Climate Change

Sunita Narain in conversation with Amitav Ghosh

In his new book, novelist Amitav Ghosh examines our inability-at the level of literature, history and politics-to grasp the scale and violence of climate change

Published: Wednesday 13 July 2016


“Climate Change poses a powerful challenge to the idea of freedom”
The Great Derangement: Climate Change and the Unthinkable

In his first major book of non-fiction since ‘In an Antique Land’, acclaimed Indian novelist Amitav Ghosh examines our inability-at the level of literature, history and politics-to grasp the scale and violence of climate change.

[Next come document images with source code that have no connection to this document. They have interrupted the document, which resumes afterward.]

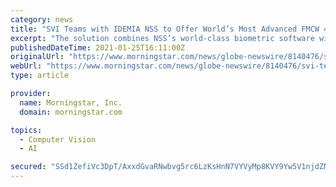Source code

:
 ```yaml
---
category: news
title: "SVI Teams with IDEMIA NSS to Offer World’s Most Advanced FMCW 4D LiDAR Biometric Recognition Solution"
excerpt: "The solution combines NSS’s world-class biometric software with SVI’s superior 4D FMCW LiDAR system technology. FMCW LiDAR, which is short for “frequency-modulated continuous wave light detection and ranging,"
publishedDateTime: 2021-01-25T16:11:00Z
originalUrl: "https://www.morningstar.com/news/globe-newswire/8140476/svi-teams-with-idemia-nss-to-offer-worlds-most-advanced-fmcw-4d-lidar-biometric-recognition-solution"
webUrl: "https://www.morningstar.com/news/globe-newswire/8140476/svi-teams-with-idemia-nss-to-offer-worlds-most-advanced-fmcw-4d-lidar-biometric-recognition-solution"
type: article

provider:
  name: Morningstar, Inc.
  domain: morningstar.com

topics:
  - Computer Vision
  - AI

secured: "SSd1ZefiVc3DpT/AxxdGvaRNwbvg5rc6LzKsHnN7VYVyMp8KVY9Yw5V1njdZNH+2kO5PDxR0rWzhZJ/R51tlJPlRTOdyJapN+eSNvZ4FoN6++YQ0pbdRGh9Cr7qWcFuFgefqZtyM4J+dzS81+oGchk/ZzJHNmQ3kjH4E2x6L+2KdKwv+NYverQr/LwCudw3S4NVZX8WAy6y/RK0AvaRGZsvZrgTYhUTZ+Db+sog/4tdWJeDYxom7O8iUrtK1nU16BoNhLBwh8B8TF0Iojb2+WpeSPFyZAK4LGbkP3Mh6CSVZeGmHsWpfl/ur9z9UqJKBwVfEliGIUaCqnUvW0ombPr6aTJrSw6F31QT9+Kas3KA=;YE2yJvH8+oTKnlaXeEDzGQ=="
---
```


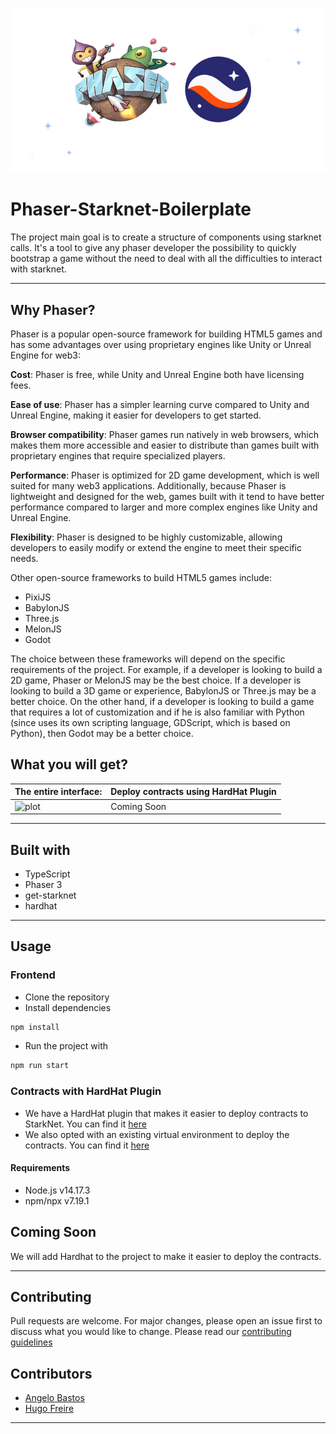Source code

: ![plot](https://github.com/exothium/phaser-starknet-boilerplate//blob/8eaf4817575a377255a72bd2d06a2a88f567175f/src/assets/phaser-starknet-logo.png?raw=true)

# Phaser-Starknet-Boilerplate

The project main goal is to create a structure of components using starknet calls. It's a tool to give any phaser developer the possibility to quickly bootstrap a game without the need to deal with all the difficulties to interact with starknet.

---

## Why Phaser?

Phaser is a popular open-source framework for building HTML5 games and has some advantages over using proprietary engines like Unity or Unreal Engine for web3:

**Cost**: Phaser is free, while Unity and Unreal Engine both have licensing fees.

**Ease of use**: Phaser has a simpler learning curve compared to Unity and Unreal Engine, making it easier for developers to get started.

**Browser compatibility**: Phaser games run natively in web browsers, which makes them more accessible and easier to distribute than games built with proprietary engines that require specialized players.

**Performance**: Phaser is optimized for 2D game development, which is well suited for many web3 applications. Additionally, because Phaser is lightweight and designed for the web, games built with it tend to have better performance compared to larger and more complex engines like Unity and Unreal Engine.

**Flexibility**: Phaser is designed to be highly customizable, allowing developers to easily modify or extend the engine to meet their specific needs.

Other open-source frameworks to build HTML5 games include:
- PixiJS
- BabylonJS
- Three.js
- MelonJS
- Godot

The choice between these frameworks will depend on the specific requirements of the project. For example, if a developer is looking to build a 2D game, Phaser or MelonJS may be the best choice. If a developer is looking to build a 3D game or experience, BabylonJS or Three.js may be a better choice.
On the other hand, if a developer is looking to build a game that requires a lot of customization and if he is also familiar with Python (since uses its own scripting language, GDScript, which is based on Python), then Godot may be a better choice.


## What you will get?

| The entire interface:                      | Deploy contracts using HardHat Plugin |
|------------------------------------------------|---------------------------------------|
| ![plot](https://github.com/exothium/phaser-starknet-boilerplate//blob/8eaf4817575a377255a72bd2d06a2a88f567175f/src/assets/demos/phaser-starknet.gif?raw=true) | Coming Soon                           |

---

## Built with
+ TypeScript
+ Phaser 3 
+ get-starknet
+ hardhat

---

## Usage

### Frontend
+ Clone the repository
+ Install dependencies
```bash
npm install
```
+ Run the project with
```bash
npm run start
```

### Contracts with HardHat Plugin
- We have a HardHat plugin that makes it easier to deploy contracts to StarkNet. You can find it [here](https://shard-labs.github.io/starknet-hardhat-plugin/docs/)
- We also opted with an existing virtual environment to deploy the contracts. You can find it [here](https://shard-labs.github.io/starknet-hardhat-plugin/docs/intro#existing-virtual-environment)


#### Requirements
- Node.js v14.17.3
- npm/npx v7.19.1





## Coming Soon
We will add Hardhat to the project to make it easier to deploy the contracts. 

---

## Contributing
Pull requests are welcome. For major changes, please open an issue first to discuss what you would like to change.
Please read our [contributing guidelines](https://github.com/exothium/phaser-starknet-boilerplate/blob/main/docs/CONTRIBUTING.md)

## Contributors
+ [Angelo Bastos](https://github.com/Metronomy)
+ [Hugo Freire](https://github.com/hugofreire)

---
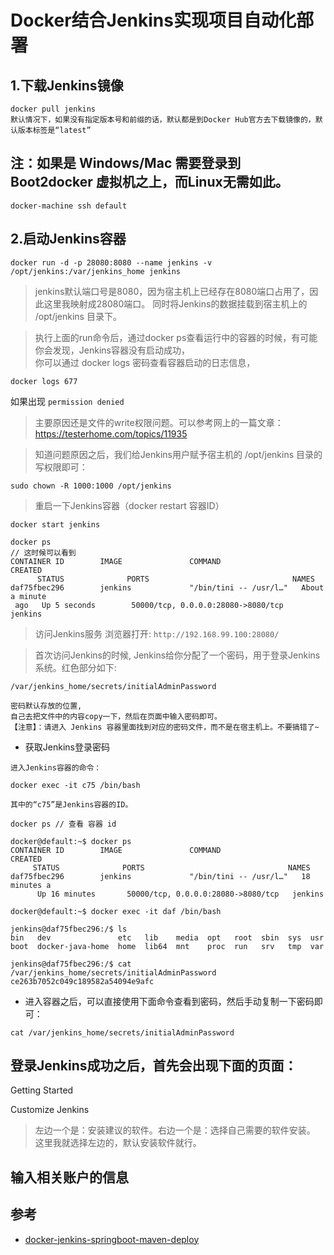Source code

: # Docker结合Jenkins实现项目自动化部署

## 1.下载Jenkins镜像

```
docker pull jenkins
默认情况下，如果没有指定版本号和前缀的话，默认都是到Docker Hub官方去下载镜像的，默认版本标签是“latest”
```

## 注：如果是 Windows/Mac 需要登录到 Boot2docker 虚拟机之上，而Linux无需如此。
```
docker-machine ssh default
```


## 2.启动Jenkins容器
```
docker run -d -p 28080:8080 --name jenkins -v /opt/jenkins:/var/jenkins_home jenkins

```


>jenkins默认端口号是8080，因为宿主机上已经存在8080端口占用了，因此这里我映射成28080端口。
同时将Jenkins的数据挂载到宿主机上的 /opt/jenkins 目录下。

>执行上面的run命令后，通过docker ps查看运行中的容器的时候，有可能你会发现，Jenkins容器没有启动成功，  
你可以通过 docker logs 密码查看容器启动的日志信息，
```
docker logs 677
```
如果出现 `permission denied`

>主要原因还是文件的write权限问题。可以参考网上的一篇文章：
https://testerhome.com/topics/11935

>知道问题原因之后，我们给Jenkins用户赋予宿主机的 /opt/jenkins 目录的写权限即可：
```
sudo chown -R 1000:1000 /opt/jenkins
```

>重启一下Jenkins容器（docker restart 容器ID）
```
docker start jenkins

docker ps
// 这时候可以看到
CONTAINER ID        IMAGE               COMMAND                  CREATED
      STATUS              PORTS                                NAMES
daf75fbec296        jenkins             "/bin/tini -- /usr/l…"   About a minute
 ago   Up 5 seconds        50000/tcp, 0.0.0.0:28080->8080/tcp   jenkins

```
>访问Jenkins服务 浏览器打开: `http://192.168.99.100:28080/`

>首次访问Jenkins的时候, Jenkins给你分配了一个密码，用于登录Jenkins系统。红色部分如下:
```
/var/jenkins_home/secrets/initialAdminPassword

密码默认存放的位置,
自己去把文件中的内容copy一下，然后在页面中输入密码即可。
【注意】：请进入 Jenkins 容器里面找到对应的密码文件，而不是在宿主机上。不要搞错了~
```

- 获取Jenkins登录密码

```
进入Jenkins容器的命令：

docker exec -it c75 /bin/bash

其中的“c75”是Jenkins容器的ID。

docker ps // 查看 容器 id

docker@default:~$ docker ps
CONTAINER ID        IMAGE               COMMAND                  CREATED
     STATUS              PORTS                                NAMES
daf75fbec296        jenkins             "/bin/tini -- /usr/l…"   18 minutes a
      Up 16 minutes       50000/tcp, 0.0.0.0:28080->8080/tcp   jenkins

docker@default:~$ docker exec -it daf /bin/bash

jenkins@daf75fbec296:/$ ls
bin   dev               etc   lib    media  opt   root  sbin  sys  usr
boot  docker-java-home  home  lib64  mnt    proc  run   srv   tmp  var

jenkins@daf75fbec296:/$ cat /var/jenkins_home/secrets/initialAdminPassword
ce263b7052c049c189582a54094e9afc

```

- 进入容器之后，可以直接使用下面命令查看到密码，然后手动复制一下密码即可：
```
cat /var/jenkins_home/secrets/initialAdminPassword
```


## 登录Jenkins成功之后，首先会出现下面的页面：

Getting Started

Customize Jenkins

>左边一个是：安装建议的软件。右边一个是：选择自己需要的软件安装。  
这里我就选择左边的，默认安装软件就行。

## 输入相关账户的信息



## 参考
- [docker-jenkins-springboot-maven-deploy](https://www.yuque.com/zhoubang/docker/docker-jenkins-springboot-maven-deploy)
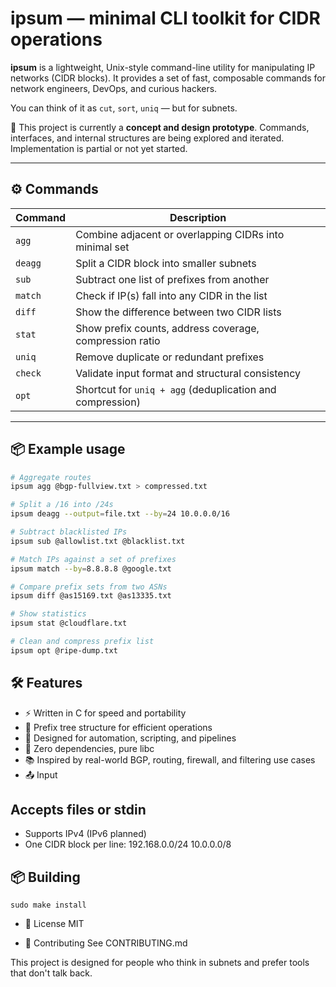 # ipsum — minimal CLI toolkit for CIDR operations

**ipsum** is a lightweight, Unix-style command-line utility for manipulating IP networks (CIDR blocks).
It provides a set of fast, composable commands for network engineers, DevOps, and curious hackers.

You can think of it as `cut`, `sort`, `uniq` — but for subnets.

🚧 This project is currently a **concept and design prototype**.
Commands, interfaces, and internal structures are being explored and iterated.
Implementation is partial or not yet started.

---

## ⚙️ Commands

| Command   | Description                                                   |
|-----------|---------------------------------------------------------------|
| `agg`     | Combine adjacent or overlapping CIDRs into minimal set        |
| `deagg`   | Split a CIDR block into smaller subnets                       |
| `sub`     | Subtract one list of prefixes from another                    |
| `match`   | Check if IP(s) fall into any CIDR in the list                 |
| `diff`    | Show the difference between two CIDR lists                    |
| `stat`    | Show prefix counts, address coverage, compression ratio       |
| `uniq`    | Remove duplicate or redundant prefixes                        |
| `check`   | Validate input format and structural consistency              |
| `opt`     | Shortcut for `uniq + agg` (deduplication and compression)     |

---

## 📦 Example usage

```sh
# Aggregate routes
ipsum agg @bgp-fullview.txt > compressed.txt

# Split a /16 into /24s
ipsum deagg --output=file.txt --by=24 10.0.0.0/16

# Subtract blacklisted IPs
ipsum sub @allowlist.txt @blacklist.txt

# Match IPs against a set of prefixes
ipsum match --by=8.8.8.8 @google.txt

# Compare prefix sets from two ASNs
ipsum diff @as15169.txt @as13335.txt

# Show statistics
ipsum stat @cloudflare.txt

# Clean and compress prefix list
ipsum opt @ripe-dump.txt
```

## 🛠 Features

- ⚡️ Written in C for speed and portability
- 🧱 Prefix tree structure for efficient operations
- 🔧 Designed for automation, scripting, and pipelines
- 🧰 Zero dependencies, pure libc
- 📚 Inspired by real-world BGP, routing, firewall, and filtering use cases
- 📤 Input

## Accepts files or stdin
- Supports IPv4 (IPv6 planned)
- One CIDR block per line:
192.168.0.0/24
10.0.0.0/8

## 📦 Building

```make
sudo make install
```

- 📜 License
MIT

- 🤝 Contributing
See CONTRIBUTING.md

This project is designed for people who think in subnets and prefer tools that don't talk back.
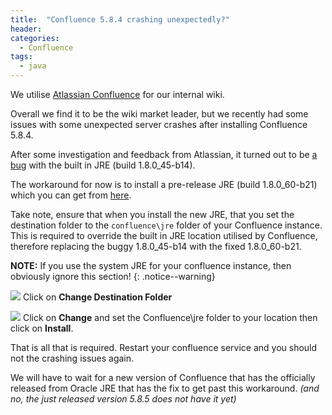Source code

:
 ```yaml
---
title:  "Confluence 5.8.4 crashing unexpectedly?"
header:
categories: 
  - Confluence
tags:
  - java
---
```


We utilise [Atlassian Confluence](https://www.atlassian.com/software/confluence) for our internal wiki. 

Overall we find it to be the wiki market leader, but we recently had some issues with some unexpected server crashes after installing Confluence 5.8.4.

After some investigation and feedback from Atlassian, it turned out to be [a bug](https://bugs.openjdk.java.net/browse/JDK-8068400?page=com.atlassian.jira.plugin.system.issuetabpanels:comment-tabpanel) with the built in JRE (build 1.8.0\_45-b14).

The workaround for now is to install a pre-release JRE (build 1.8.0\_60-b21) which you can get from [here](https://jdk8.java.net/download.html).

Take note, ensure that when you install the new JRE, that you set the destination folder to the `confluence\jre` folder of your Confluence instance. This is required to override the built in JRE location utilised by Confluence, therefore replacing the buggy 1.8.0\_45-b14 with the fixed 1.8.0\_60-b21.

**NOTE:** If you use the system JRE for your confluence instance, then obviously ignore this section!
{: .notice--warning}

![](https://blogresourcestorage.blob.core.windows.net/images/2015/07/2015-07-01_21-59-13_01.png)
Click on **Change Destination Folder**

![](https://blogresourcestorage.blob.core.windows.net/images/2015/07/2015-07-01_21-59-14.png)
Click on **Change** and set the Confluence\jre folder to your location then click on **Install**.

That is all that is required. Restart your confluence service and you should not the crashing issues again.

We will have to wait for a new version of Confluence that has the officially released from Oracle JRE that has the fix to get past this workaround. _(and no, the just released version 5.8.5 does not have it yet)_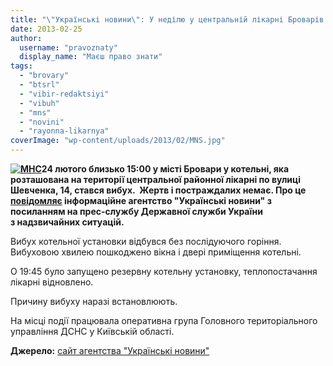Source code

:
 ```yaml
---
title: "\"Українські новини\": У неділю у центральній лікарні Броварів вибухнула котельна установка"
date: 2013-02-25
author: 
  username: "pravoznaty"
  display_name: "Маєш право знати"
tags: 
  - "brovary"
  - "btsrl"
  - "vibir-redaktsiyi"
  - "vibuh"
  - "mns"
  - "novini"
  - "rayonna-likarnya"
coverImage: "wp-content/uploads/2013/02/MNS.jpg"
---
```


**[![МНС](https://mpz.brovary.org/wp-content/uploads/2013/02/MNS.jpg)](https://mpz.brovary.org/wp-content/uploads/2013/02/MNS.jpg)24 лютого близько 15:00 у місті Бровари у котельні, яка розташована на території центральної районної лікарні по вулиці Шевченка, 14, стався вибух.  Жертв і постраждалих немає. Про це [повідомляє](https://ukranews.com/uk/news/events/2013/02/25/90742) інформаційне агентство "Українські новини" з посиланням на прес-службу Державної служби України з надзвичайних ситуацій.**

Вибух котельної установки відбувся без послідуючого горіння. Вибуховою хвилею пошкоджено вікна і двері приміщення котельні.

О 19:45 було запущено резервну котельну установку, теплопостачання лікарні відновлено.

Причину вибуху наразі встановлюють.

На місці події працювала оперативна група Головного територіального управління ДСНС у Київській області.

**Джерело:** [сайт агентства "Українські новини"](https://ukranews.com/uk/news/events/2013/02/25/90742)
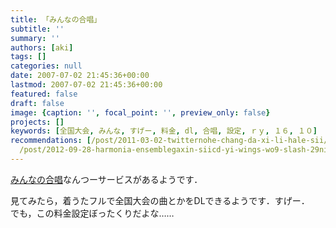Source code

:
 ```yaml
---
title: 「みんなの合唱」
subtitle: ''
summary: ''
authors: [aki]
tags: []
categories: null
date: 2007-07-02 21:45:36+00:00
lastmod: 2007-07-02 21:45:36+00:00
featured: false
draft: false
image: {caption: '', focal_point: '', preview_only: false}
projects: []
keywords: [全国大会, みんな, すげー, 料金, dl, 合唱, 設定, ｒｙ, １６, １０]
recommendations: [/post/2011-03-02-twitternohe-chang-da-xi-li-hale-sii/, /post/2008-10-05-hd53r-ver-dot-8wogou-ru/,
  /post/2012-09-28-harmonia-ensemblegaxin-siicd-yi-wings-wo9-slash-29nifa-mai/]
---
```

[みんなの合唱](http://www.tomomusic.co.jp/service/chorus/?gclid=CK64972LiY0CFQIPYwod_xHTpg)なんつーサービスがあるようです．  
  
見てみたら，着うたフルで全国大会の曲とかをDLできるようです．すげー．  
でも，この料金設定ぼったくりだよな……


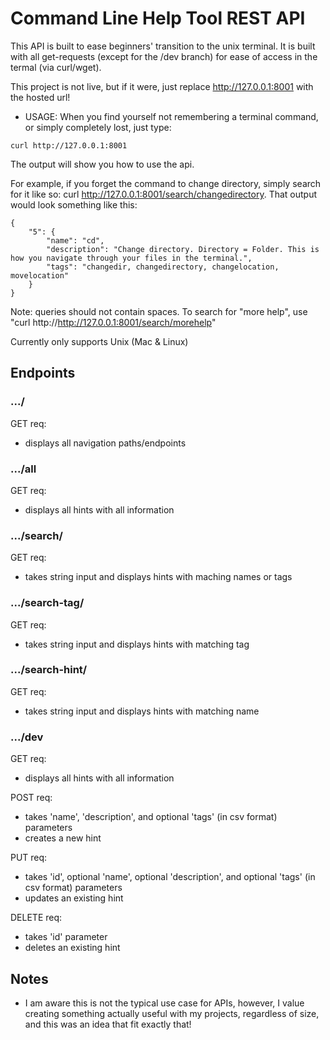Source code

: # Command Line Help Tool REST API

This API is built to ease beginners' transition to the unix terminal. It is built with all get-requests (except for the /dev branch) for ease of access in the termal (via curl/wget).

This project is not live, but if it were, just replace http://127.0.0.1:8001 with the hosted url!

- USAGE: When you find yourself not remembering a terminal command, or simply completely lost, just type:
```
curl http://127.0.0.1:8001
```
The output will show you how to use the api.

For example, if you forget the command to change directory, simply search for it like so: curl http://127.0.0.1:8001/search/changedirectory. That output would look something like this:
```
{
    "5": {
        "name": "cd",
        "description": "Change directory. Directory = Folder. This is how you navigate through your files in the terminal.",
        "tags": "changedir, changedirectory, changelocation, movelocation"
    }
}
```
Note: queries should not contain spaces. To search for "more help", use "curl http://http://127.0.0.1:8001/search/morehelp"

Currently only supports Unix (Mac & Linux)

## Endpoints

### .../
GET req:
- displays all navigation paths/endpoints

### .../all
GET req:
- displays all hints with all information

### .../search/<query>
GET req:
- takes string <query> input and displays hints with maching names or tags

### .../search-tag/<query>
GET req:
- takes string <query> input and displays hints with matching tag

### .../search-hint/<query>
GET req:
- takes string <query> input and displays hints with matching name

### .../dev
GET req:
- displays all hints with all information

POST req:
- takes 'name', 'description', and optional 'tags' (in csv format) parameters
- creates a new hint

PUT req:
- takes 'id', optional 'name', optional 'description', and optional 'tags' (in csv format) parameters
- updates an existing hint

DELETE req:
- takes 'id' parameter
- deletes an existing hint

## Notes
- I am aware this is not the typical use case for APIs, however, I value creating something actually useful with my projects, regardless of size, and this was an idea that fit exactly that!
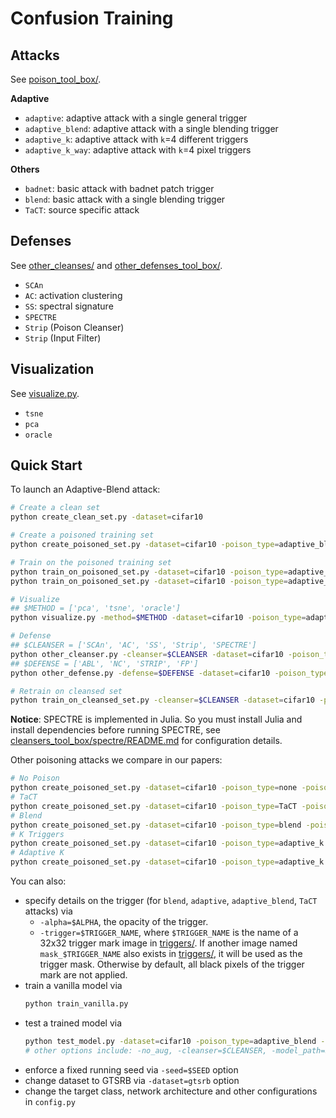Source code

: # Confusion Training

## Attacks

See [poison_tool_box/](poison_tool_box/).

**Adaptive**
- `adaptive`: adaptive attack with a single general trigger
- `adaptive_blend`: adaptive attack with a single blending trigger
- `adaptive_k`: adaptive attack with `k`=4 different triggers
- `adaptive_k_way`: adaptive attack with `k`=4 pixel triggers

**Others**
- `badnet`: basic attack with badnet patch trigger
- `blend`: basic attack with a single blending trigger
- `TaCT`: source specific attack

## Defenses

See [other_cleanses/](cleansers_tool_box/) and [other_defenses_tool_box/](other_defenses_tool_box/).

- `SCAn`
- `AC`: activation clustering
- `SS`: spectral signature
- `SPECTRE`
- `Strip` (Poison Cleanser)
- `Strip` (Input Filter)

## Visualization

See [visualize.py](visualize.py).

- `tsne`
- `pca`
- `oracle`

## Quick Start

To launch an Adaptive-Blend attack:
```bash
# Create a clean set
python create_clean_set.py -dataset=cifar10

# Create a poisoned training set
python create_poisoned_set.py -dataset=cifar10 -poison_type=adaptive_blend -poison_rate=0.005 -cover_rate=0.005

# Train on the poisoned training set
python train_on_poisoned_set.py -dataset=cifar10 -poison_type=adaptive_blend -poison_rate=0.005 -cover_rate=0.005
python train_on_poisoned_set.py -dataset=cifar10 -poison_type=adaptive_blend -poison_rate=0.005 -cover_rate=0.005 -no_aug

# Visualize
## $METHOD = ['pca', 'tsne', 'oracle']
python visualize.py -method=$METHOD -dataset=cifar10 -poison_type=adaptive_blend -poison_rate=0.005 -cover_rate=0.005

# Defense
## $CLEANSER = ['SCAn', 'AC', 'SS', 'Strip', 'SPECTRE']
python other_cleanser.py -cleanser=$CLEANSER -dataset=cifar10 -poison_type=adaptive_blend -poison_rate=0.005 -cover_rate=0.005
## $DEFENSE = ['ABL', 'NC', 'STRIP', 'FP']
python other_defense.py -defense=$DEFENSE -dataset=cifar10 -poison_type=adaptive_blend -poison_rate=0.005 -cover_rate=0.005

# Retrain on cleansed set
python train_on_cleansed_set.py -cleanser=$CLEANSER -dataset=cifar10 -poison_type=adaptive_blend -poison_rate=0.005 -cover_rate=0.005
```

**Notice**: SPECTRE is implemented in Julia. So you must install Julia and install dependencies before running SPECTRE, see [cleansers_tool_box/spectre/README.md](cleansers_tool_box/spectre/README.md) for configuration details.

Other poisoning attacks we compare in our papers:
```bash
# No Poison
python create_poisoned_set.py -dataset=cifar10 -poison_type=none -poison_rate=0
# TaCT
python create_poisoned_set.py -dataset=cifar10 -poison_type=TaCT -poison_rate=0.005 -cover_rate=0.005
# Blend
python create_poisoned_set.py -dataset=cifar10 -poison_type=blend -poison_rate=0.005
# K Triggers
python create_poisoned_set.py -dataset=cifar10 -poison_type=adaptive_k -poison_rate=0.005 -cover_rate=0
# Adaptive K
python create_poisoned_set.py -dataset=cifar10 -poison_type=adaptive_k -poison_rate=0.005 -cover_rate=0.01
```

You can also:
- specify details on the trigger (for `blend`, `adaptive`, `adaptive_blend`, `TaCT` attacks) via
    - `-alpha=$ALPHA`, the opacity of the trigger.
    - `-trigger=$TRIGGER_NAME`, where `$TRIGGER_NAME` is the name of a 32x32 trigger mark image in [triggers/](triggers). If another image named `mask_$TRIGGER_NAME` also exists in [triggers/](triggers), it will be used as the trigger mask. Otherwise by default, all black pixels of the trigger mark are not applied.
- train a vanilla model via
    ```bash
    python train_vanilla.py
    ```
- test a trained model via
    ```bash
    python test_model.py -dataset=cifar10 -poison_type=adaptive_blend -poison_rate=0.005 -cover_rate=0.005
    # other options include: -no_aug, -cleanser=$CLEANSER, -model_path=$MODEL_PATH, see our code for details
    ```
- enforce a fixed running seed via `-seed=$SEED` option
- change dataset to GTSRB via `-dataset=gtsrb` option
- change the target class, network architecture and other configurations in `config.py`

Book Launch: Penguin India, in association with Centre for Science and Environment, invites you for the launch of
Amitav Ghosh's 'The Great Derangement: Climate Change and the Unthinkable' on July 19

The author will be in conversation with Sunita Narain,
Director General of the Centre for Science and Environment.

Exclusive excerpts:

"It is instructive in this regard to look at an area of the humanities that has been unusually quick to respond to climate change: the subdiscipline of philosophy represented by climate ethicists. The dominant approach in this discipline is again posited on rational actors, freely pursuing their own interests.

A philosopher of this tradition, in responding to the argument that the moral imperative of climate change comes from the need to save the millions of lives in Asia, Africa, and elsewhere, might
well quote David Hume: ‘Tis not contrary to reason to prefer the destruction of the whole world to the scratching of my finger.’ Climate activists’ appeals to morality will not necessarily find much support here.

Last, we already know, from the example of Mahatma Gandhi, that the industrial, carbon-intensive economy cannot be fought by a politics of sincerity. Gandhi invested himself, body and soul, in the effort to prevent India from adopting the Western, industrial model of economy. Drawing on many different traditions, he articulated and embodied a powerful vision of renunciatory politics; no reporter would have had the gall to ask him what he had sacrificed;
his entire political career was based upon the idea of sacrifice. Gandhi was the very exemplar of a politics of moral sincerity.

Yet, while Gandhi may have succeeded in dislodging the British from India, he failed in this other endeavour, that of steering India along a different economic path. He was able, at best,
to slightly delay a headlong rush towards an all-devouring, carbon-intensive economy. There is little reason to believe that a politics of this kind will succeed in relation to global warming today.”